Following Karnataka, two more states, Tamil Nadu and Madhya Pradesh, are also seeking power from Andhra Pradesh out of its surplus. The state passed a milestone in the power sector by selling 15 million units of power to Karnataka from May 1. Andhra Pradesh, a deficit state in power till now, produces surplus power thanks to the power reforms.
Andhra Pradesh generates 9,212 mw of power, which includes 2,953 mw thermal, 3,123 mw hydel, 1,500 mw from the Central share and 1,360 mw by private power projects. The balance comes from small and mini plants and non-conventional sources. As against this, the average consumption is just over 6,000 mw. In spite of the huge distribution losses and theft, the state is already marginally surplus in power. The second unit of the Simhadri power plant will add 500 mw by July-August this year. Units IV, V and VI of the Srisailam power plant will be commissioned in phases by March 2003, adding another 450 mw. Besides, projects worth Rs 6,000 crore are underway in both the public and private sectors.

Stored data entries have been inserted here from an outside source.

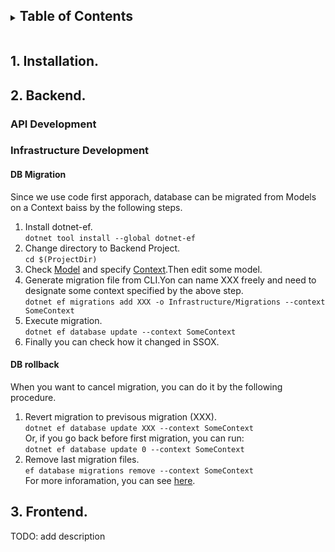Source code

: 
<details closed="closed">
  <summary><h2 style="display: inline-block">Table of Contents</h2></summary>
  <ol>
    <li><a href="#1-installation">Installation</a></li>
    <li><a href="#2-backend">Backend</a></li>
    <li><a href="#3-frontend">Frontend</a></li>
  </ol>
</details>

## 1. Installation.
## 2. Backend.
### API Development
### Infrastructure Development
####  DB Migration
Since we use code first apporach, database can be migrated from Models on a Context baiss by the following steps.
  1. Install dotnet-ef.<br>
    `dotnet tool install --global dotnet-ef` 
  1. Change directory to Backend Project.<br>
      `cd $(ProjectDir)` 
  1. Check [Model](https://github.com/shunmaruko/ASP.NET-React-WebApp/tree/master/Backend/Models) and specify [Context](https://github.com/shunmaruko/ASP.NET-React-WebApp/tree/master/Backend/Infrastructure/Context).Then edit some model.
  1. Generate migration file from CLI.Yon can name XXX freely and need to designate some context specified by the above step.<br>
      `dotnet ef migrations add XXX -o Infrastructure/Migrations --context SomeContext`
  1. Execute migration.<br>
      `dotnet ef database update --context SomeContext`
  1. Finally you can check how it changed in SSOX.<br>
#### DB rollback 
When you want to cancel migration, you can do it by the following procedure.
  1. Revert migration to previsous migration (XXX).<br>
    `dotnet ef database update XXX --context SomeContext` <br>
     Or, if you go back before first migration, you can run:<br>
    `dotnet ef database update 0 --context SomeContext` <br>
  1. Remove last migration files. <br>
    `ef database migrations remove --context SomeContext`<br>
For more inforamation, you can see [here](https://learn.microsoft.com/ja-jp/ef/core/managing-schemas/migrations/applying?tabs=dotnet-core-cli).
## 3. Frontend.
TODO: add description
  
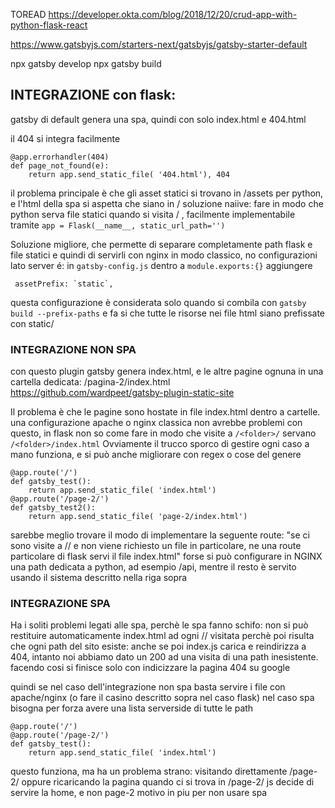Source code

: TOREAD
https://developer.okta.com/blog/2018/12/20/crud-app-with-python-flask-react

https://www.gatsbyjs.com/starters-next/gatsbyjs/gatsby-starter-default

npx gatsby develop
npx gatsby build

## INTEGRAZIONE con flask:
gatsby di default genera una spa, quindi con solo index.html e 404.html

il 404 si integra facilmente

    @app.errorhandler(404)
    def page_not_found(e):
        return app.send_static_file( '404.html'), 404

il problema principale è che gli asset statici si trovano in /assets per python, e l'html della spa si aspetta che siano in /
soluzione naiive: fare in modo che python serva file statici quando si visita /<path> , facilmente implementabile tramite  ` app = Flask(__name__, static_url_path='') `

Soluzione migliore, che permette di separare completamente path flask e file statici e quindi di servirli con nginx in modo classico, no configurazioni lato server é:
in `gatsby-config.js` dentro a `module.exports:{}` aggiungere

     assetPrefix: `static`,
questa configurazione è considerata solo quando si combila con `gatsby build --prefix-paths`
e fa si che tutte le risorse nei file html siano prefissate con static/



### INTEGRAZIONE NON SPA
con questo plugin gatsby genera index.html, e le altre pagine ognuna in una cartella dedicata: /pagina-2/index.html
https://github.com/wardpeet/gatsby-plugin-static-site

Il problema è che le pagine sono hostate in file index.html dentro a cartelle.
una configurazione apache o nginx classica non avrebbe problemi con questo, in flask non so
come fare in modo che visite a `/<folder>/` servano `/<folder>/index.html`
Ovviamente il trucco sporco di gestire ogni caso a mano funziona, e si può anche migliorare con regex o cose del genere

    @app.route('/')
    def gatsby_test():
        return app.send_static_file( 'index.html')
    @app.route('/page-2/')
    def gatsby_test2():
        return app.send_static_file( 'page-2/index.html')
sarebbe meglio trovare il modo di implementare la seguente route:
"se ci sono visite a /<folder>/ e non viene richiesto un file in particolare, ne una route particolare di flask servi il file index.html"
forse si può configurare in NGINX una path dedicata a python, ad esempio /api, mentre il resto è servito usando il sistema descritto nella riga sopra

### INTEGRAZIONE SPA
Ha i soliti problemi legati alle spa, perchè le spa fanno schifo:
non si può restituire automaticamente index.html ad ogni /<pagina>/ visitata
perchè poi risulta che ogni path del sito esiste:
anche se poi index.js carica e reindirizza a 404, intanto noi abbiamo dato un 200 ad una visita di una path
inesistente. facendo cosi si finisce solo con indicizzare la pagina 404 su google

quindi se nel caso dell'integrazione non spa basta servire i file con apache/nginx (o fare il casino descritto sopra nel caso flask)
nel caso spa bisogna per forza avere una lista serverside di tutte le path

    @app.route('/')
    @app.route('/page-2/')
    def gatsby_test():
        return app.send_static_file( 'index.html')

questo funziona, ma ha un problema strano: visitando direttamente /page-2/ oppure ricaricando
la pagina quando ci si trova in /page-2/ js decide di servire la home, e non page-2
motivo in piu per non usare spa





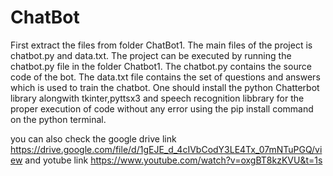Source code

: # ChatBot
First extract the files from folder ChatBot1.
The main files of the project is chatbot.py and data.txt.
The project can be executed by running the chatbot.py file in the folder Chatbot1.
The chatbot.py contains the source code of the bot.
The data.txt file contains the set of questions and answers which is used to train the chatbot.
One should install the python Chatterbot library alongwith tkinter,pyttsx3 and speech recognition libbrary for
the proper execution of code without any error using the pip install command on the python terminal.

you can also check the google drive link
https://drive.google.com/file/d/1gEJE_d_4cIVbCodY3LE4Tx_07mNTuPGQ/view
and yotube link
https://www.youtube.com/watch?v=oxgBT8kzKVU&t=1s
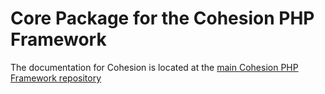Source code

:Core Package for the Cohesion PHP Framework
===========================================

The documentation for Cohesion is located at the [main Cohesion PHP Framework repository](https://github.com/cohesion/cohesion-framework)
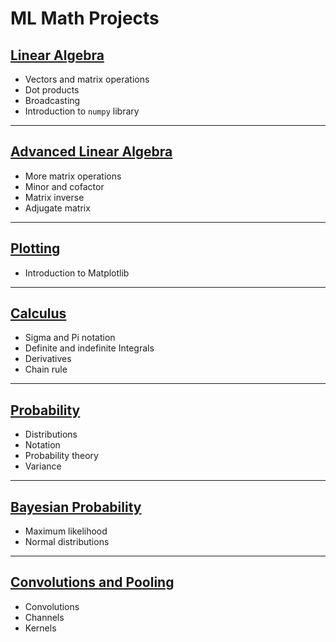 # ML Math Projects

## [Linear Algebra](https://github.com/kyle-gross/holbertonschool-machine_learning/tree/main/math/0x00-linear_algebra "Linear Algebra")

* Vectors and matrix operations
* Dot products
* Broadcasting
* Introduction to `numpy` library

---

## [Advanced Linear Algebra](https://github.com/kyle-gross/holbertonschool-machine_learning/tree/main/math/0x00-advanced_linear_algebra "Advanced Linear Algebra")

* More matrix operations
* Minor and cofactor
* Matrix inverse
* Adjugate matrix

---

## [Plotting](https://github.com/kyle-gross/holbertonschool-machine_learning/tree/main/math/0x01-plotting "Plotting")

* Introduction to Matplotlib

---

## [Calculus](https://github.com/kyle-gross/holbertonschool-machine_learning/tree/main/math/0x02-calculus "Calculus")

* Sigma and Pi notation
* Definite and indefinite Integrals
* Derivatives
* Chain rule

---

## [Probability](https://github.com/kyle-gross/holbertonschool-machine_learning/tree/main/math/0x03-probability "Probability")

* Distributions
* Notation
* Probability theory
* Variance

---

## [Bayesian Probability](https://github.com/kyle-gross/holbertonschool-machine_learning/tree/main/math/0x02-bayesian_prob "Bayesian Probability")

* Maximum likelihood
* Normal distributions

---

## [Convolutions and Pooling](https://github.com/kyle-gross/holbertonschool-machine_learning/tree/main/math/0x03-convolutions_and_pooling "Convolutions and Pooling")

* Convolutions
* Channels
* Kernels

P.M.K. Gandhi, Director, APTransco
According to P.M.K. Gandhi, Director, Transmission Corporation of Andhra Pradesh Ltd (APTransco), the state sells to Karnataka power at Rs 2.50 per unit, which is a very low price. APTransco's per unit cost is Rs 1.81 and with 8.5 per cent being allowed as transmission loss, the cost would work out to Rs 2 per unit, leaving a profit margin of 50 paise per unit. In May, APTransco sold 15 million units to Karnataka, though that state initially wanted 100 mw. The supply was stopped, perhaps due to improved availability of power in that state.
Tamil Nadu has now approached APTransco for 100 mw, but it will be given only half of its requirements in view of the acute summer conditions prevailing in Andhra Pradesh and also the breakdown of the first unit (500mw) of the Simhadri power plant. The plant was not working to its full capacity since its commissioning in the last week of February. AP Transco is contemplating to give Tamil Nadu the total requirement of 100 mw as and when the Simhadri unit stabilises its output. The supply to Tamil Nadu initially would be made for three months and later it would be extended to the whole year.